Yes, there are factors like hyperoptimal lighting and program sources, but this article shows that it’s more than “the picture doesn’t look like the one in the store,” or the favorite “OMG, I just spent $5,000 on a TV set.”

Among other things:

  • People buy HDTVs without having or getting HDTV service.
  • If you think that’s dumb, about two-thirds of households with HDTV think they’re watching HDTV when they aren’t.
  • Many apparently buy EDTVs because they’re cheaper and think they’re getting HDTV when they’re not.
  • “When Comcast asked its customers if you get access by plugging in a cable, “40 percent said they didn’t know.

    Now consider that the vast majority of home computers purchased in the world (and it’s probably not a whole lot better on the business side) are being bought by people who don’t know whether they’re watching HDTV or not, or quite possibly even haven’t figured out yet that cable TV comes through a cable.

    And you wonder why everyone isn’t using Linux?

    To pursuade an audience to do anything, you must first persuade them that they need your product. The computer industry has pretty much done that.

    The second step, however, as your product stops being exotic and becomes an everyday household item, is to then give them your product in forms that they want. This is something the computer industry is not very good at doing. When that’s the case, you’d better make sure that your customers have nowhere else to go, and that the computer industry has been very good at doing.

    The computer industry has been drifting towards the realm of consumer electronics anyway. Now it’s being pushed in that direction by that industry.

    However, it faces a new double whammy. First, as the HDTV stats above indicate, people don’t just desire effortless use from their devices, they demand it. Those watching regular TV and thinking it’s HDTV probably believe that asking their cable company for an HDTV signal is like asking the electricity company for power. That’s their job.

    Second, the computer industry will no longer be competing against itself in this new realm. Their real competition will be against the Sonys and Toshibas and (especially) Samsungs of the world, for whom bringing dumbed-down high tech is a way of life.

    Ten years from now, it’s hard to see how the computer the average person uses is going to look like anything Wintel would be inclined to come up with. There’s too much corporate culture, too many vested interests, too much geekiness wrapped up into the heart and soul of these companies for them to kill their old selves and be reborn, just like IBM couldn’t bring itself to suicide its mainframe industry and culture in favor of the PC.
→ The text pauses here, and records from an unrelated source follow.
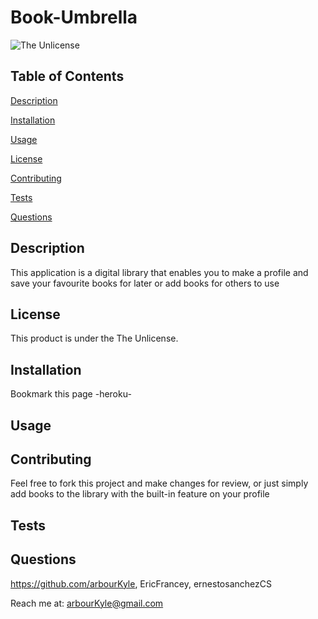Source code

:# Book-Umbrella
![The Unlicense](https://img.shields.io/badge/license-The%20Unlicense-blue.svg)
## Table of Contents

[Description](#description)

[Installation](#installation)

[Usage](#usage)

[License](#license)

[Contributing](#contributing)

[Tests](#tests)

[Questions](#questions)

## Description
This application is a digital library that enables you to make a profile and save your favourite books for later or add books for others to use

## License
This product is under the The Unlicense.

## Installation
Bookmark this page -heroku-

## Usage


## Contributing
Feel free to fork this project and make changes for review, or just simply add books to the library with the built-in feature on your profile

## Tests


## Questions
https://github.com/arbourKyle, EricFrancey, ernestosanchezCS 

Reach me at: arbourKyle@gmail.com
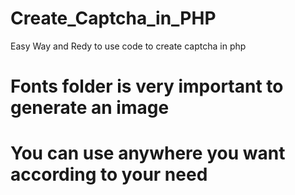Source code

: # Create_Captcha_in_PHP
Easy Way and Redy to use code to create captcha in php
# Fonts folder is very important to generate an image 
# You can use anywhere you want according to your need
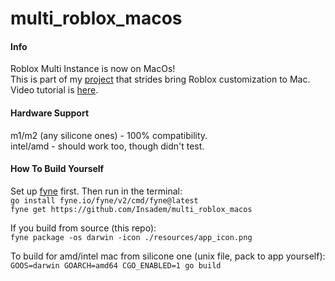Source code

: # multi_roblox_macos

#### Info
Roblox Multi Instance is now on MacOs! \
This is part of my [project](https://github.com/users/Insadem/projects/2) that strides bring Roblox customization to Mac. \
Video tutorial is [here](https://www.youtube.com/watch?v=2M1Gk0WrM2w).

#### Hardware Support
m1/m2 (any silicone ones) - 100% compatibility. \
intel/amd - should work too, though didn't test.

#### How To Build Yourself
Set up [fyne](https://docs.fyne.io/started/) first. 
Then run in the terminal: \
`go install fyne.io/fyne/v2/cmd/fyne@latest` \
`fyne get https://github.com/Insadem/multi_roblox_macos`

If you build from source (this repo): \
`fyne package -os darwin -icon ./resources/app_icon.png`

To build for amd/intel mac from silicone one (unix file, pack to app yourself): \
`GOOS=darwin GOARCH=amd64 CGO_ENABLED=1 go build`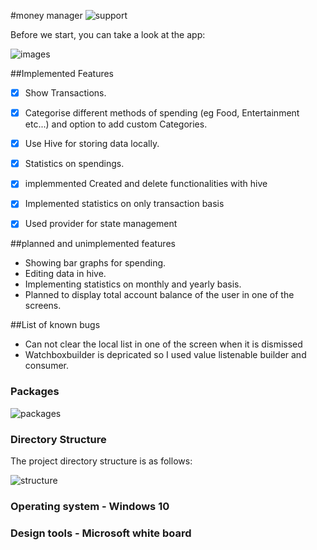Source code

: #money manager
![support](https://img.shields.io/badge/plateform-flutter%7Candroid%20studio-9cf?style=for-the-badge&logo=appveyor) 


Before we start, you can take a look at the app:

![images](https://raw.githubusercontent.com/Tarun1001/IRIS_2021_Tarun_S_181CH045/master/images/images43.gif?token=AQX6BSCK7XNI2FU4B4EDZRLAWEJBO)

##Implemented Features

- [x] Show Transactions.
- [x] Categorise different methods of spending (eg Food, Entertainment etc...) and  option to add custom Categories.

- [x] Use Hive for storing data locally.
- [x] Statistics on  spendings.
- [x] implemmented Created and delete functionalities with hive 
- [x] Implemented statistics on only transaction basis
- [x] Used provider for state management

##planned and unimplemented features

- Showing bar graphs for spending.
- Editing data in hive.
- Implementing statistics on monthly and yearly basis.
- Planned to display total account balance of the user in one of the screens.


##List of known bugs
- Can not clear the local list in one of the screen when it is dismissed
- Watchboxbuilder is depricated so I used value listenable builder and consumer. 
### Packages
![packages](https://raw.githubusercontent.com/Tarun1001/IRIS_2021_Tarun_S_181CH045/master/images/packages.png?token=AQX6BSDGYLHCRCQU5DFZDKLAWEJGI)



### Directory Structure

The project directory structure is as follows:

![structure](https://raw.githubusercontent.com/Tarun1001/IRIS_2021_Tarun_S_181CH045/master/images/structure.png?token=AQX6BSEMBYVJL2KBR23NHBDAWEJMG)
### Operating system - Windows 10
### Design tools     - Microsoft white board







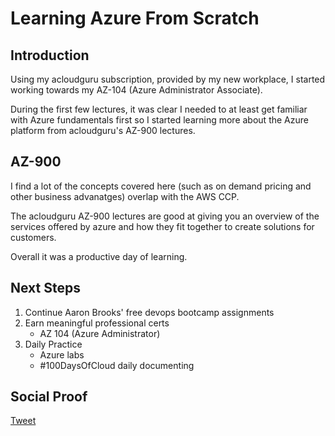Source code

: 
# Learning Azure From Scratch

## Introduction

Using my acloudguru subscription, provided by my new workplace, I started working towards my AZ-104 (Azure Administrator Associate). 

During the first few lectures, it was clear I needed to at least get familiar with Azure fundamentals first so I started learning more about the Azure platform from acloudguru's AZ-900 lectures.

## AZ-900

I find a lot of the concepts covered here (such as on demand pricing and other business advanatges) overlap with the AWS CCP.

The acloudguru AZ-900 lectures are good at giving you an overview of the services offered by azure and how they fit together to create solutions for customers.

Overall it was a productive day of learning. 

## Next Steps

1) Continue Aaron Brooks' free devops bootcamp assignments
2) Earn meaningful professional certs
    - AZ 104 (Azure Administrator)
3) Daily Practice
    - Azure labs
    - #100DaysOfCloud daily documenting

## Social Proof

[Tweet]()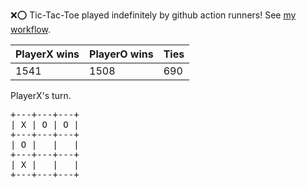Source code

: :x::o: Tic-Tac-Toe played indefinitely by github action runners! See [my workflow](.github/workflows/play.yaml).

|PlayerX wins|PlayerO wins|Ties|
|-|-|-|
|1541|1508|690|

PlayerX's turn.

<pre>
+---+---+---+
| X | O | O |
+---+---+---+
| O |   |   |
+---+---+---+
| X |   |   |
+---+---+---+
</pre>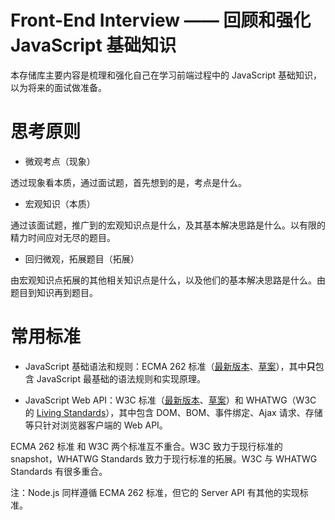 # Front-End Interview —— 回顾和强化 JavaScript 基础知识

本存储库主要内容是梳理和强化自己在学习前端过程中的 JavaScript 基础知识，以为将来的面试做准备。

# 思考原则

- 微观考点（现象）

透过现象看本质，通过面试题，首先想到的是，考点是什么。

- 宏观知识（本质）

通过该面试题，推广到的宏观知识点是什么，及其基本解决思路是什么。以有限的精力时间应对无尽的题目。

- 回归微观，拓展题目（拓展）

由宏观知识点拓展的其他相关知识点是什么，以及他们的基本解决思路是什么。由题目到知识再到题目。

# 常用标准

- JavaScript 基础语法和规则：ECMA 262 标准（[最新版本][ecma262]、[草案][ECMA262-草案]），其中**只**包含 JavaScript 最基础的语法规则和实现原理。

- JavaScript Web API：W3C 标准（[最新版本][w3c]、[草案][W3C 草案]）和 WHATWG（W3C 的 [Living Standards]），其中包含 DOM、BOM、事件绑定、Ajax 请求、存储等只针对浏览器客户端的 Web API。

ECMA 262 标准 和 W3C 两个标准互不重合。W3C 致力于现行标准的 snapshot，WHATWG Standards 致力于现行标准的拓展。W3C 与 WHATWG Standards 有很多重合。

注：Node.js 同样遵循 ECMA 262 标准，但它的 Server API 有其他的实现标准。

[ecma262]:https://www.ecma-international.org/ecma-262

[w3c]:https://www.w3.org/TR/html5/webappapis.html#webappapis

[ECMA262-草案]:https://tc39.github.io/ecma262/#sec-intro

[W3C 草案]:https://w3c.github.io/html/single-page.html#introduction

[Living Standards]:https://whatwg.org/
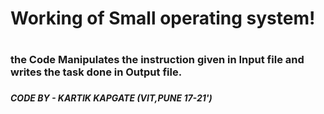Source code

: <h1> Working of Small operating system! <h1/>

<h3> the Code Manipulates the instruction given in Input file and writes the task done in Output file. <h3/>

<h5> CODE BY - KARTIK KAPGATE (VIT,PUNE 17-21') <h5/>
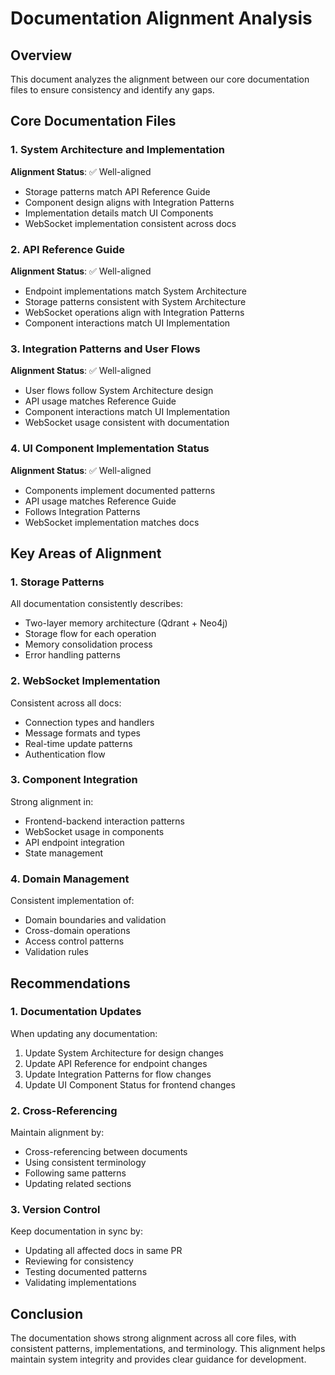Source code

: # Documentation Alignment Analysis

## Overview
This document analyzes the alignment between our core documentation files to ensure consistency and identify any gaps.

## Core Documentation Files

### 1. System Architecture and Implementation
**Alignment Status**: ✅ Well-aligned
- Storage patterns match API Reference Guide
- Component design aligns with Integration Patterns
- Implementation details match UI Components
- WebSocket implementation consistent across docs

### 2. API Reference Guide
**Alignment Status**: ✅ Well-aligned
- Endpoint implementations match System Architecture
- Storage patterns consistent with System Architecture
- WebSocket operations align with Integration Patterns
- Component interactions match UI Implementation

### 3. Integration Patterns and User Flows
**Alignment Status**: ✅ Well-aligned
- User flows follow System Architecture design
- API usage matches Reference Guide
- Component interactions match UI Implementation
- WebSocket usage consistent with documentation

### 4. UI Component Implementation Status
**Alignment Status**: ✅ Well-aligned
- Components implement documented patterns
- API usage matches Reference Guide
- Follows Integration Patterns
- WebSocket implementation matches docs

## Key Areas of Alignment

### 1. Storage Patterns
All documentation consistently describes:
- Two-layer memory architecture (Qdrant + Neo4j)
- Storage flow for each operation
- Memory consolidation process
- Error handling patterns

### 2. WebSocket Implementation
Consistent across all docs:
- Connection types and handlers
- Message formats and types
- Real-time update patterns
- Authentication flow

### 3. Component Integration
Strong alignment in:
- Frontend-backend interaction patterns
- WebSocket usage in components
- API endpoint integration
- State management

### 4. Domain Management
Consistent implementation of:
- Domain boundaries and validation
- Cross-domain operations
- Access control patterns
- Validation rules

## Recommendations

### 1. Documentation Updates
When updating any documentation:
1. Update System Architecture for design changes
2. Update API Reference for endpoint changes
3. Update Integration Patterns for flow changes
4. Update UI Component Status for frontend changes

### 2. Cross-Referencing
Maintain alignment by:
- Cross-referencing between documents
- Using consistent terminology
- Following same patterns
- Updating related sections

### 3. Version Control
Keep documentation in sync by:
- Updating all affected docs in same PR
- Reviewing for consistency
- Testing documented patterns
- Validating implementations

## Conclusion
The documentation shows strong alignment across all core files, with consistent patterns, implementations, and terminology. This alignment helps maintain system integrity and provides clear guidance for development.
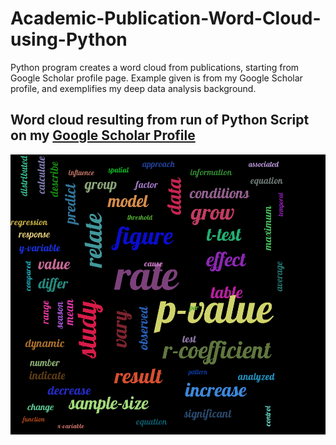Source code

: # Academic-Publication-Word-Cloud-using-Python
Python program creates a word cloud from publications, starting from Google Scholar profile page. Example given is from my Google Scholar profile, and exemplifies my deep data analysis background.

## Word cloud resulting from run of Python Script on my [Google Scholar Profile](https://scholar.google.com/citations?user=6eWC5qYAAAAJ&hl=en)

![test](https://github.com/dtelliott79/Academic-Publication-Word-Cloud-using-Python/blob/master/cloud_large.png)
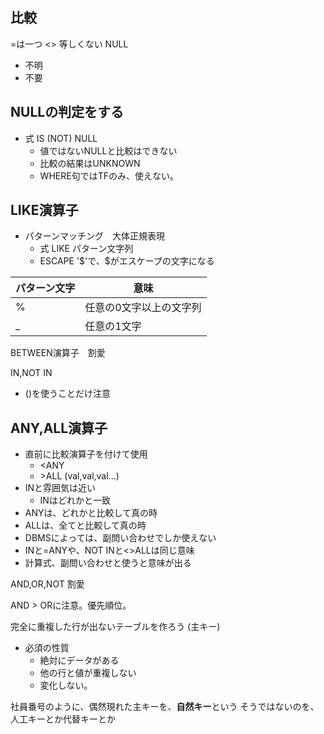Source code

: ## 比較
=は一つ
<> 等しくない
NULL
- 不明
- 不要

## NULLの判定をする
- 式 IS (NOT) NULL
	- 値ではないNULLと比較はできない
	- 比較の結果はUNKNOWN
	- WHERE句ではTFのみ、使えない。

## LIKE演算子
- パターンマッチング　大体正規表現
	- 式 LIKE パターン文字列
	- ESCAPE '\$'で、\$がエスケープの文字になる

| パターン文字 | 意味           |
| ------ | ------------ |
| %      | 任意の0文字以上の文字列 |
| _      | 任意の1文字       |

BETWEEN演算子　割愛

IN,NOT IN
- ()を使うことだけ注意
## ANY,ALL演算子
- 直前に比較演算子を付けて使用
	- \<ANY
	- \>ALL (val,val,val...)
- INと雰囲気は近い
	- INはどれかと一致
- ANYは、どれかと比較して真の時
- ALLは、全てと比較して真の時
- DBMSによっては、副問い合わせでしか使えない
- INと=ANYや、NOT INと<>ALLは同じ意味
- 計算式、副問い合わせと使うと意味が出る

AND,OR,NOT 割愛

AND > ORに注意。優先順位。

完全に重複した行が出ないテーブルを作ろう
(主キー)
- 必須の性質
	- 絶対にデータがある
	- 他の行と値が重複しない
	- 変化しない。

社員番号のように、偶然現れた主キーを、**自然キー**という
そうではないのを、人工キーとか代替キーとか


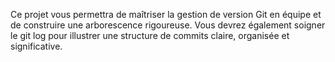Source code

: Ce projet vous permettra de maîtriser la gestion de version Git en équipe et de
construire une arborescence rigoureuse. Vous devrez également soigner le git
log pour illustrer une structure de commits claire, organisée et significative.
    Oh, there will be PCs around ten years from now, just like there are mainframes today. There just will be a lot fewer than there are today, congregated in niche areas where people really need (and can pay for) immense firepower.

    It’s quite possible we’ll see what I’ll call the “gaming workstation” for those in their twenties and thirties who have plenty of disposable income to focus on them.

    But ten years from now, the typical computer used by the typical person will be in a cellphone, and built into a TV set and some little recording box and probably a couple other items we can’t even imagine today.

    They’ll take all kinds of forms. Some (probably most) will have dedicated hardware meant to handle just a few functions. Others will be more general purpose, but major in one particular function. Others will be like today’s PDAs on steroids and in cellphones. And they’ll all be a lot easier to use than what we have today, they’ll be dirt cheap so people can have a lot of different ones to do different things, and nobody’s going to know who makes the chips, these will be Samsungs or Sonys or Somebody Elses.

    Can companies like Intel and Microsoft and HP adopt to this new world? I doubt it.

    It’s understandable why somebody like Bill Gates might have a problem reinventing himself, one gets fixed in one’s way as one gets older.

    What I find a lot more disconcerting are people who I know are young, sometimes even under twenty, who seem as rigid and “what is must be what it will be” as Mr. Gates might end up proving to be.

    Just what are these people going to do the rest of their lives when they’re twenty-eight or thirty wben this happens?

    All technologies start off geeky. Automobiles, radios, TVs, you name it, they all required some (and sometimes quite considerable) effort and skill to initially use.

    Eventually, though, to become universally accepted, all these technologies had to become a lot easier to use, and when they did, the skills needed to operate the early versions became as obsolete as the devices. Who needed a crystal radio whiz in 1950?

    And this is a good thing, because it means less effort from everyone, even the crystal radio whizzes.

    In other words, the geeky users are always the pioneers in any new consumer field, but they always give way to the (relatively speaking) dummies simply because there’s a lot more dummies with a lot more money than there are geeks.

    Obviously, if somebody’s major involvement with computing is playing Doom 3, the changes I’m talking about will have little if any real impact on his or her life.

    But for those who plan to make a life out of computing, one way or the other, and think PCs are forever, well, there’s a bunch of mainframe COBOL programmers out there who thought exactly the same when they were young, too, and COBOL gigs are hard to find these days.

    Whatever the future brings, it won’t be more of the same. The only constant in life is change, and when you stop changing, you start dying. Stay open and stay flexible.